(Instructions to follow)
Reproduce the records below in their entirety, character for character.

(Stored data entries)
------

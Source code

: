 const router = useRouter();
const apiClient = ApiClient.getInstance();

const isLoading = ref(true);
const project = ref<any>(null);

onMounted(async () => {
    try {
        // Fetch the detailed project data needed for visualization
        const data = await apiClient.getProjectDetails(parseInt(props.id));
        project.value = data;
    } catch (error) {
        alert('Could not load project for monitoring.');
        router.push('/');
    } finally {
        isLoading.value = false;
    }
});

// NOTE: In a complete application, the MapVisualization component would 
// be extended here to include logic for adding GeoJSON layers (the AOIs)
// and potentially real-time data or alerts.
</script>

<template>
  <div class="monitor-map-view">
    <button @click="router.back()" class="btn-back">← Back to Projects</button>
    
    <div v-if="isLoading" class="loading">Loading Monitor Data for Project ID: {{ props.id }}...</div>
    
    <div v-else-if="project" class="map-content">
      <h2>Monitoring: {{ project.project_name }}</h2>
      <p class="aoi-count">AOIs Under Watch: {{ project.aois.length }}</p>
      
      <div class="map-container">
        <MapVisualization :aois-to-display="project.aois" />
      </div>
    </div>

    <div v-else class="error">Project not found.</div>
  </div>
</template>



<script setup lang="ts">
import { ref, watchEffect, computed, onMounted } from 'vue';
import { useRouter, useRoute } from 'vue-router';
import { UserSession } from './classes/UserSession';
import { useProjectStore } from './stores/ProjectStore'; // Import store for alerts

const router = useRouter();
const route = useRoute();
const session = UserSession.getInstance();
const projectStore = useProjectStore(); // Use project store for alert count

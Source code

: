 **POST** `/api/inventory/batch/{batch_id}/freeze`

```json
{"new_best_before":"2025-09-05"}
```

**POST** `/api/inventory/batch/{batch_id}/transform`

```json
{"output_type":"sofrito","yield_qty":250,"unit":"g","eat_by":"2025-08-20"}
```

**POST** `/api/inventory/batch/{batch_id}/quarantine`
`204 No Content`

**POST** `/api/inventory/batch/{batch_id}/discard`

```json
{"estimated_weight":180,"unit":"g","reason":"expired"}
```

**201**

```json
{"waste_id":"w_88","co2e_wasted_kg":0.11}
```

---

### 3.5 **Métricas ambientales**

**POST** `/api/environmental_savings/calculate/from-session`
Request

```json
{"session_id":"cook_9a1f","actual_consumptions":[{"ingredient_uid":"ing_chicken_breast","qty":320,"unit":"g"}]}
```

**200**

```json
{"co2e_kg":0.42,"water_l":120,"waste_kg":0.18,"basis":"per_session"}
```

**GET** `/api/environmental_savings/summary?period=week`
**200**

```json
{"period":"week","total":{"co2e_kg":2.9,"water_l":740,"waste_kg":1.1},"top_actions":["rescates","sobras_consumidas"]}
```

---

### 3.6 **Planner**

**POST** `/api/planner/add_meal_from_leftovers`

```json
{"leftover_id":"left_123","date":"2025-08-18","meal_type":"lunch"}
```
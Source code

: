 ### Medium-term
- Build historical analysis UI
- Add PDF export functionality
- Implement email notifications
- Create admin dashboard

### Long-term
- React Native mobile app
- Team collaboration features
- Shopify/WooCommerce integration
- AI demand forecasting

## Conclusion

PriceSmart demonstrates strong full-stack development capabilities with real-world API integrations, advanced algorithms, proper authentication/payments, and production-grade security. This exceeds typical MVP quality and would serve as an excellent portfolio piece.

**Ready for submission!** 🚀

------

(Answer area)
Source code

: const router = useRouter();
const apiClient = ApiClient.getInstance();

const isLoading = ref(true);
const project = ref<any>(null);

onMounted(async () => {
    try {
        // Fetch the detailed project data needed for visualization
        const data = await apiClient.getProjectDetails(parseInt(props.id));
        project.value = data;
    } catch (error) {
        alert('Could not load project for monitoring.');
        router.push('/');
    } finally {
        isLoading.value = false;
    }
});

// NOTE: In a complete application, the MapVisualization component would 
// be extended here to include logic for adding GeoJSON layers (the AOIs)
// and potentially real-time data or alerts.
</script>

<template>
  <div class="monitor-map-view">
    <button @click="router.back()" class="btn-back">← Back to Projects</button>
    
    <div v-if="isLoading" class="loading">Loading Monitor Data for Project ID: {{ props.id }}...</div>
    
    <div v-else-if="project" class="map-content">
      <h2>Monitoring: {{ project.project_name }}</h2>
      <p class="aoi-count">AOIs Under Watch: {{ project.aois.length }}</p>
      
      <div class="map-container">
        <MapVisualization :aois-to-display="project.aois" />
      </div>
    </div>

    <div v-else class="error">Project not found.</div>
  </div>
</template>



<script setup lang="ts">
import { ref, watchEffect, computed, onMounted } from 'vue';
import { useRouter, useRoute } from 'vue-router';
import { UserSession } from './classes/UserSession';
import { useProjectStore } from './stores/ProjectStore'; // Import store for alerts

const router = useRouter();
const route = useRoute();
const session = UserSession.getInstance();
const projectStore = useProjectStore(); // Use project store for alert count

Source code

: **POST** `/api/inventory/batch/{batch_id}/freeze`

```json
{"new_best_before":"2025-09-05"}
```

**POST** `/api/inventory/batch/{batch_id}/transform`

```json
{"output_type":"sofrito","yield_qty":250,"unit":"g","eat_by":"2025-08-20"}
```

**POST** `/api/inventory/batch/{batch_id}/quarantine`
`204 No Content`

**POST** `/api/inventory/batch/{batch_id}/discard`

```json
{"estimated_weight":180,"unit":"g","reason":"expired"}
```

**201**

```json
{"waste_id":"w_88","co2e_wasted_kg":0.11}
```

---

### 3.5 **Métricas ambientales**

**POST** `/api/environmental_savings/calculate/from-session`
Request

```json
{"session_id":"cook_9a1f","actual_consumptions":[{"ingredient_uid":"ing_chicken_breast","qty":320,"unit":"g"}]}
```

**200**

```json
{"co2e_kg":0.42,"water_l":120,"waste_kg":0.18,"basis":"per_session"}
```

**GET** `/api/environmental_savings/summary?period=week`
**200**

```json
{"period":"week","total":{"co2e_kg":2.9,"water_l":740,"waste_kg":1.1},"top_actions":["rescates","sobras_consumidas"]}
```

---

### 3.6 **Planner**

**POST** `/api/planner/add_meal_from_leftovers`

```json
{"leftover_id":"left_123","date":"2025-08-18","meal_type":"lunch"}
```
Source code

: ### Medium-term
- Build historical analysis UI
- Add PDF export functionality
- Implement email notifications
- Create admin dashboard

### Long-term
- React Native mobile app
- Team collaboration features
- Shopify/WooCommerce integration
- AI demand forecasting

## Conclusion

PriceSmart demonstrates strong full-stack development capabilities with real-world API integrations, advanced algorithms, proper authentication/payments, and production-grade security. This exceeds typical MVP quality and would serve as an excellent portfolio piece.

**Ready for submission!** 🚀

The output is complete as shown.